» Data records
-- Opening Marker --
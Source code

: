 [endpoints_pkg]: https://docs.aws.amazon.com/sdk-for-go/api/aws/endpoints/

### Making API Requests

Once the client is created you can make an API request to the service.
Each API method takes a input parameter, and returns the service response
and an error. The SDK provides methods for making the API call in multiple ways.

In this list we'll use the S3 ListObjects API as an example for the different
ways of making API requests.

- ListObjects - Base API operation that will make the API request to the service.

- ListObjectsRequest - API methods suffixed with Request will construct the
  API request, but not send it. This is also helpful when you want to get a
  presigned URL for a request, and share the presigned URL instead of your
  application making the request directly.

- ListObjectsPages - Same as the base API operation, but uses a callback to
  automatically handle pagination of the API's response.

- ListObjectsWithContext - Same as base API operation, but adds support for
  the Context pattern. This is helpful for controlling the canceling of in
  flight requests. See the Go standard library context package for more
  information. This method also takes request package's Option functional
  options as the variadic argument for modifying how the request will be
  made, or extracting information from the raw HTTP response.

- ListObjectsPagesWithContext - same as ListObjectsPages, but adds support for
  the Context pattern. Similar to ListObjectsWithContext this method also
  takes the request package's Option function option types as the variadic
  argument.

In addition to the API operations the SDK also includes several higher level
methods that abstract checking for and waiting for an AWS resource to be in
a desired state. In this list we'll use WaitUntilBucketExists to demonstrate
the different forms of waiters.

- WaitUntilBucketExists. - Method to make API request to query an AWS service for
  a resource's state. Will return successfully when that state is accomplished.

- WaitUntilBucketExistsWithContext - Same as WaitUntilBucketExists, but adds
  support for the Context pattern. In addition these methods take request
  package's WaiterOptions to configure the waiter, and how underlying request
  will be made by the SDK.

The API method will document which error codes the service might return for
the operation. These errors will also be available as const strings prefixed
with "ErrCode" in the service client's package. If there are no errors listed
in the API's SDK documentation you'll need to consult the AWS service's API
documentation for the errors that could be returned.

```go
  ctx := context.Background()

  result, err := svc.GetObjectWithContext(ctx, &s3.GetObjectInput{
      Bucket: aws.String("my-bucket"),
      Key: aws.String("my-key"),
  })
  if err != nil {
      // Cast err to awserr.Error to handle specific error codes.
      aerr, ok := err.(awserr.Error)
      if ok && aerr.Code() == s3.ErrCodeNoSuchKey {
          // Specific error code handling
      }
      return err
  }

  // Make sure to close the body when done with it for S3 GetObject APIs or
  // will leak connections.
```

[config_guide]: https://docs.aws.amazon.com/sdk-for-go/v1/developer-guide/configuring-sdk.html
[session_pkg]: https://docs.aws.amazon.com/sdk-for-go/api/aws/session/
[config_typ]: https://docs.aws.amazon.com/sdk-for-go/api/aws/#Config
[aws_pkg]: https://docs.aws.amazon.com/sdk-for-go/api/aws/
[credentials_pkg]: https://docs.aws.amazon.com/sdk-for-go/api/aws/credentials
-- Closing Marker --
» Assignment
Starting at the first line and ending at the last, retype the entries above.

» Result
Source code

: [endpoints_pkg]: https://docs.aws.amazon.com/sdk-for-go/api/aws/endpoints/

### Making API Requests

Once the client is created you can make an API request to the service.
Each API method takes a input parameter, and returns the service response
and an error. The SDK provides methods for making the API call in multiple ways.

In this list we'll use the S3 ListObjects API as an example for the different
ways of making API requests.

- ListObjects - Base API operation that will make the API request to the service.

- ListObjectsRequest - API methods suffixed with Request will construct the
  API request, but not send it. This is also helpful when you want to get a
  presigned URL for a request, and share the presigned URL instead of your
  application making the request directly.

- ListObjectsPages - Same as the base API operation, but uses a callback to
  automatically handle pagination of the API's response.

- ListObjectsWithContext - Same as base API operation, but adds support for
  the Context pattern. This is helpful for controlling the canceling of in
  flight requests. See the Go standard library context package for more
  information. This method also takes request package's Option functional
  options as the variadic argument for modifying how the request will be
  made, or extracting information from the raw HTTP response.

- ListObjectsPagesWithContext - same as ListObjectsPages, but adds support for
  the Context pattern. Similar to ListObjectsWithContext this method also
  takes the request package's Option function option types as the variadic
  argument.

In addition to the API operations the SDK also includes several higher level
methods that abstract checking for and waiting for an AWS resource to be in
a desired state. In this list we'll use WaitUntilBucketExists to demonstrate
the different forms of waiters.

- WaitUntilBucketExists. - Method to make API request to query an AWS service for
  a resource's state. Will return successfully when that state is accomplished.

- WaitUntilBucketExistsWithContext - Same as WaitUntilBucketExists, but adds
  support for the Context pattern. In addition these methods take request
  package's WaiterOptions to configure the waiter, and how underlying request
  will be made by the SDK.

The API method will document which error codes the service might return for
the operation. These errors will also be available as const strings prefixed
with "ErrCode" in the service client's package. If there are no errors listed
in the API's SDK documentation you'll need to consult the AWS service's API
documentation for the errors that could be returned.

```go
  ctx := context.Background()

  result, err := svc.GetObjectWithContext(ctx, &s3.GetObjectInput{
      Bucket: aws.String("my-bucket"),
      Key: aws.String("my-key"),
  })
  if err != nil {
      // Cast err to awserr.Error to handle specific error codes.
      aerr, ok := err.(awserr.Error)
      if ok && aerr.Code() == s3.ErrCodeNoSuchKey {
          // Specific error code handling
      }
      return err
  }

  // Make sure to close the body when done with it for S3 GetObject APIs or
  // will leak connections.
```

[config_guide]: https://docs.aws.amazon.com/sdk-for-go/v1/developer-guide/configuring-sdk.html
[session_pkg]: https://docs.aws.amazon.com/sdk-for-go/api/aws/session/
[config_typ]: https://docs.aws.amazon.com/sdk-for-go/api/aws/#Config
[aws_pkg]: https://docs.aws.amazon.com/sdk-for-go/api/aws/
[credentials_pkg]: https://docs.aws.amazon.com/sdk-for-go/api/aws/credentials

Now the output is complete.